>>
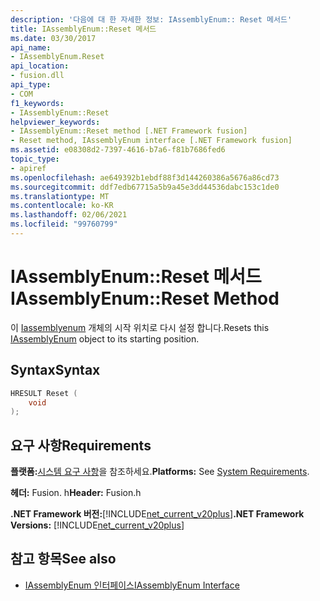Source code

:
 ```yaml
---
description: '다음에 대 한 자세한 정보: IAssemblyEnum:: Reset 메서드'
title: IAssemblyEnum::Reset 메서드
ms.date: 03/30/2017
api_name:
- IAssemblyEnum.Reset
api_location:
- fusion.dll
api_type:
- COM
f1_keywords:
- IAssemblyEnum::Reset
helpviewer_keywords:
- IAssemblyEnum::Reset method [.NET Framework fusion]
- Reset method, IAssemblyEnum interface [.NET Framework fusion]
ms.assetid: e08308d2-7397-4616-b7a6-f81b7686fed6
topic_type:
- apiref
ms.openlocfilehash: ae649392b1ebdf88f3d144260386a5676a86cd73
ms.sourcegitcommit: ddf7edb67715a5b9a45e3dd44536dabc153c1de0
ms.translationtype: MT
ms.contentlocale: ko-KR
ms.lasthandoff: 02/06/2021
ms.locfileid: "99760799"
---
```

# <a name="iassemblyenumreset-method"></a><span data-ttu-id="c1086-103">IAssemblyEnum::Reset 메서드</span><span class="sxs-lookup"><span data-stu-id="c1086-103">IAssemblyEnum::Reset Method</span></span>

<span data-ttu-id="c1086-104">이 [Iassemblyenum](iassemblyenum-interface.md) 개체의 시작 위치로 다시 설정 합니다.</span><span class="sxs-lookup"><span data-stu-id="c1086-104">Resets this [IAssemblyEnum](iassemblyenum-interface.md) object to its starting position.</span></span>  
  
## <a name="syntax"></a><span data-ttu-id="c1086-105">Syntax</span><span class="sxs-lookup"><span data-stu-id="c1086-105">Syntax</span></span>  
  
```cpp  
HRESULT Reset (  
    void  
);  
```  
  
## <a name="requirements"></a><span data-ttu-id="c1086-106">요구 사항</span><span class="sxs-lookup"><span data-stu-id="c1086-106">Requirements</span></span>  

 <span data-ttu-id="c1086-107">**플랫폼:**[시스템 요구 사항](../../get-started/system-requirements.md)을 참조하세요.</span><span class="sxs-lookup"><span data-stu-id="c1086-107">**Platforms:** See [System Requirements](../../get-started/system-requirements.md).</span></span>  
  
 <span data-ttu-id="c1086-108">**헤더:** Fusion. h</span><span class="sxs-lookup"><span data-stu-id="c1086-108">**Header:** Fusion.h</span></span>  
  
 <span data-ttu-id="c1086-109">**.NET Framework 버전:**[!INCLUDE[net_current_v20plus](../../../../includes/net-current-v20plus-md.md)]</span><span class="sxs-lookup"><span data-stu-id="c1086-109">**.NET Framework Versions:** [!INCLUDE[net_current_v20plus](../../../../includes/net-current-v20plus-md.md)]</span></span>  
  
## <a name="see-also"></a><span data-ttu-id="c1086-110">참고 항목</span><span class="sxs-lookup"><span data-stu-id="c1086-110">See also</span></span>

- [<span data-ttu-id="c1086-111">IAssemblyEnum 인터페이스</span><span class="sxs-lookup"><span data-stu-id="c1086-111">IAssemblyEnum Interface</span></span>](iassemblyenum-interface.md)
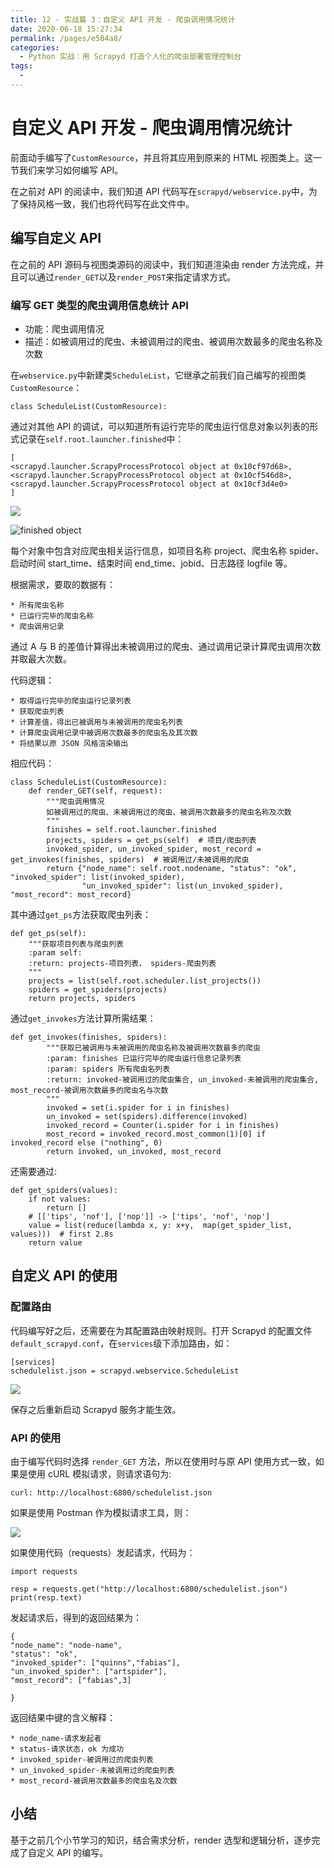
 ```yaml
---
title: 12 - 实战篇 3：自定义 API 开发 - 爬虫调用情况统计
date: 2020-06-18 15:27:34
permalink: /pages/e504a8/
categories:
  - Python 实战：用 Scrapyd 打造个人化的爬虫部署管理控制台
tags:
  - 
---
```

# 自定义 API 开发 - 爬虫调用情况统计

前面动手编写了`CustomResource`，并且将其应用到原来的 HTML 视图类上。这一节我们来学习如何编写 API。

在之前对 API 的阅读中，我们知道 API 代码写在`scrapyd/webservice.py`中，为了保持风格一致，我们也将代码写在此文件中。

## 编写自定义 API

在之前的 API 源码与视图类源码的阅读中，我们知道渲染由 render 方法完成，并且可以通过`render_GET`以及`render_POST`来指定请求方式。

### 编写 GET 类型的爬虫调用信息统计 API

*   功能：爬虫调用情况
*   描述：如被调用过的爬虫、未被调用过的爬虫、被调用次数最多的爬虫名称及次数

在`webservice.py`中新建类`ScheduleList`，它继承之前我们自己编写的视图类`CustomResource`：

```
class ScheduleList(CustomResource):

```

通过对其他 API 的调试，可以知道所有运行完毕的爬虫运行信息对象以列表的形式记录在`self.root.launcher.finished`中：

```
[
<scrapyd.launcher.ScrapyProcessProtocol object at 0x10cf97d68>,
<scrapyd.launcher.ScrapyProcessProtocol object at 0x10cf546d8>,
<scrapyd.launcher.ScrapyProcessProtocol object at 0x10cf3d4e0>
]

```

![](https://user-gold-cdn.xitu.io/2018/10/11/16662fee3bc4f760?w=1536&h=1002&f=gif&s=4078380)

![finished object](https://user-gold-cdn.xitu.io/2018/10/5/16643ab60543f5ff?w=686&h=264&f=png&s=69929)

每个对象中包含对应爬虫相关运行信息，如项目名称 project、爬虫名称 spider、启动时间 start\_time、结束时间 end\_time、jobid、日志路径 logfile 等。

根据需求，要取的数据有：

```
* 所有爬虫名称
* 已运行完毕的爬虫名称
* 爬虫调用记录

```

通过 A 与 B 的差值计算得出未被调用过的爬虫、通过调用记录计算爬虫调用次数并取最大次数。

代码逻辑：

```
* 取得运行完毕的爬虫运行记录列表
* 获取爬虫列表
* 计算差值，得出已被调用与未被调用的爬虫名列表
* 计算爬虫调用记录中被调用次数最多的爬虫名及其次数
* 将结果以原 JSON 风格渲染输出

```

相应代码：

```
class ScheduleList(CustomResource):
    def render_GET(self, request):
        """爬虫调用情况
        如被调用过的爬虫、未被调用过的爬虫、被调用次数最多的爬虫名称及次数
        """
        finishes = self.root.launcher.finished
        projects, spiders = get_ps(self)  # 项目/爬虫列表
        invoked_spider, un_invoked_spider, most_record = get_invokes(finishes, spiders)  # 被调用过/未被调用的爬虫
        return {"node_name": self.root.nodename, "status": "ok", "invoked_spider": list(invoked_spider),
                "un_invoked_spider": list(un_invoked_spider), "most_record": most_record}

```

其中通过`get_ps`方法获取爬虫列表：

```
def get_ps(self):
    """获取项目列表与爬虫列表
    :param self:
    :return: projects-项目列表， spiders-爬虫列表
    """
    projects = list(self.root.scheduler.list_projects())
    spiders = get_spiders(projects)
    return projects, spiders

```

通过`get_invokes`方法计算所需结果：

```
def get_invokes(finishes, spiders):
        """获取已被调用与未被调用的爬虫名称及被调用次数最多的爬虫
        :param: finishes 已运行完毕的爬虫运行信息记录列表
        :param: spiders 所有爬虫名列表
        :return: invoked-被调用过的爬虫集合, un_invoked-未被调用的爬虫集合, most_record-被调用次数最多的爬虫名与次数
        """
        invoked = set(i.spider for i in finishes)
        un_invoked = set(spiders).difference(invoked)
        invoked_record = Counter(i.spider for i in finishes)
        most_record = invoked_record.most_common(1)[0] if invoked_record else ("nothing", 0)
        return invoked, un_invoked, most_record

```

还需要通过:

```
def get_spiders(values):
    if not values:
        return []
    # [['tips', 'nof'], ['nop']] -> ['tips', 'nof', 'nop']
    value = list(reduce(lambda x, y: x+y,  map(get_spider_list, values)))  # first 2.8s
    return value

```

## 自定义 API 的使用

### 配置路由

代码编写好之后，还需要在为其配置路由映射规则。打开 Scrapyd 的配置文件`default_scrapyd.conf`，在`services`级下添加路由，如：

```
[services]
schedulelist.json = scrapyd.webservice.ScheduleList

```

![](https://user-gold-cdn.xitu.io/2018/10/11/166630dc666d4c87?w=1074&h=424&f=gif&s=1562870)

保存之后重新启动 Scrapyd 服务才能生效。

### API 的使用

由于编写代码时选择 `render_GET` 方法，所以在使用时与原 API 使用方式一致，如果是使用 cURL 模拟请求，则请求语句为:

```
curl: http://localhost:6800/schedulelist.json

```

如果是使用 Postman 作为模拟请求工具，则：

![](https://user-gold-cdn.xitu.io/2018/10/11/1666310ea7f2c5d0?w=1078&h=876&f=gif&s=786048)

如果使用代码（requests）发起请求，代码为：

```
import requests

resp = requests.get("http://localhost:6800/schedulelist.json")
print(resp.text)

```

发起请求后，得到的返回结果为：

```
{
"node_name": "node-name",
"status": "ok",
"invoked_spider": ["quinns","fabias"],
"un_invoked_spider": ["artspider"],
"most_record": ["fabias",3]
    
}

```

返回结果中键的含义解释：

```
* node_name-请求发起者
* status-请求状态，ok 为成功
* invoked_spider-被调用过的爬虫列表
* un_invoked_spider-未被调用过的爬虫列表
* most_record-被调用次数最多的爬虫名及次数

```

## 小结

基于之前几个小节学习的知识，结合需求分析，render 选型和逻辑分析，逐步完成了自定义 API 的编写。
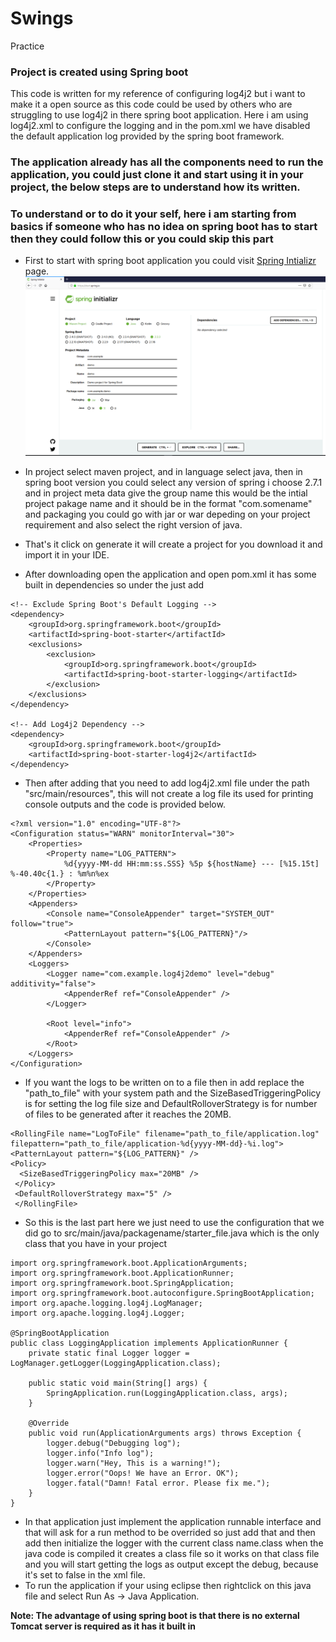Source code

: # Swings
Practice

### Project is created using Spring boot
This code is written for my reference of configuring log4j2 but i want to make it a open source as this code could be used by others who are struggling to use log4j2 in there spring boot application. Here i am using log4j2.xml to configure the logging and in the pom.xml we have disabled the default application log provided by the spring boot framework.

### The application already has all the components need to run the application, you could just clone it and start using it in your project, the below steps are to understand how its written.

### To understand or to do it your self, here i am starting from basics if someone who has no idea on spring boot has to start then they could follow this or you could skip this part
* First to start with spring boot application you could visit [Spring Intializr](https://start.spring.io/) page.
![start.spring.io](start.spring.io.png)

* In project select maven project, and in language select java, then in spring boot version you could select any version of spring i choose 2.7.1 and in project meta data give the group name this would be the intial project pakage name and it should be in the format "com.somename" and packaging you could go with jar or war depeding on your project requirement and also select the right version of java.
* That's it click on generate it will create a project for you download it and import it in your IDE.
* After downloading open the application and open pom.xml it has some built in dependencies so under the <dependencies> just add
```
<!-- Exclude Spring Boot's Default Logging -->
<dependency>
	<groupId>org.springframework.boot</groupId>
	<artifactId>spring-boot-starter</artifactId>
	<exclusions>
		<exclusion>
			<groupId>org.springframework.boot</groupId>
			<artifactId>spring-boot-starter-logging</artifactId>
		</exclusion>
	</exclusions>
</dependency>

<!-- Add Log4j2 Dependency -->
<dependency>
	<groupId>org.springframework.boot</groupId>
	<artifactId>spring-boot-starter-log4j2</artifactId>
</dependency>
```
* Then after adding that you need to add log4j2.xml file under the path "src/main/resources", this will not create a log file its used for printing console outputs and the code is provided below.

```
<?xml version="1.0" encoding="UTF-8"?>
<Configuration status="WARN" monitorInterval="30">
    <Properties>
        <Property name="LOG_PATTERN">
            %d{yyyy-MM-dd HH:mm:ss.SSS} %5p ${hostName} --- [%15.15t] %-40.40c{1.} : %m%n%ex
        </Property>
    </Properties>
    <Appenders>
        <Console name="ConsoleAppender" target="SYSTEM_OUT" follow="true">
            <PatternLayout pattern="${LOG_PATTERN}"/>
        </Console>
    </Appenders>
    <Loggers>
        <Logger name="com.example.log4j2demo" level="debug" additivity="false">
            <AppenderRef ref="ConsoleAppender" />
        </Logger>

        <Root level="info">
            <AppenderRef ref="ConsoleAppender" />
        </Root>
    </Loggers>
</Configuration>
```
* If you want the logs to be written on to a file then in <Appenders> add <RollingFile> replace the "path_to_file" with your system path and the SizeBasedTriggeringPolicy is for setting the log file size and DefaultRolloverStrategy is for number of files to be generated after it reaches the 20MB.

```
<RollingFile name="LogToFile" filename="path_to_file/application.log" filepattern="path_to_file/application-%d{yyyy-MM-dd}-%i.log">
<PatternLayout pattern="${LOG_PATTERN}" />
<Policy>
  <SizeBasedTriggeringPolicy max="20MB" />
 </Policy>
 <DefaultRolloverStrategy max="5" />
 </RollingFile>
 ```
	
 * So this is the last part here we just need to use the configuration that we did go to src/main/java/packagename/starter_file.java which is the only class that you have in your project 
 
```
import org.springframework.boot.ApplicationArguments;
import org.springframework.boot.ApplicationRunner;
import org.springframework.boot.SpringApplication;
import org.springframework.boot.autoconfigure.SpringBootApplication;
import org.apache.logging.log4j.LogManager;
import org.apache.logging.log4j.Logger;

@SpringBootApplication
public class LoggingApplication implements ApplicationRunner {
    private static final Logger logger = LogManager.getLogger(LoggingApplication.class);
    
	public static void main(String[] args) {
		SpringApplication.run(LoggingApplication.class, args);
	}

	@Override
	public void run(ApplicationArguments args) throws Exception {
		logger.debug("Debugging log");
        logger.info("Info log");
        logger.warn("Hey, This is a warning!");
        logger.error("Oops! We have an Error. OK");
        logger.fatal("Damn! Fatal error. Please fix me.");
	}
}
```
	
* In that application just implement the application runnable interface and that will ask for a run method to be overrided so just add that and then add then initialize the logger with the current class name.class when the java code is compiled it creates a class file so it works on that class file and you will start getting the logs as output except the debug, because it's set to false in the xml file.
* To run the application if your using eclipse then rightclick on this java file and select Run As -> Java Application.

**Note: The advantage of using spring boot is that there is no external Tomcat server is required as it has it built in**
<<
[ASSIGNED TASK]:
For the records above, state the number of lines holding the string "LoggingApplication", without further comment.

[RESULT OF THE TASK]:
3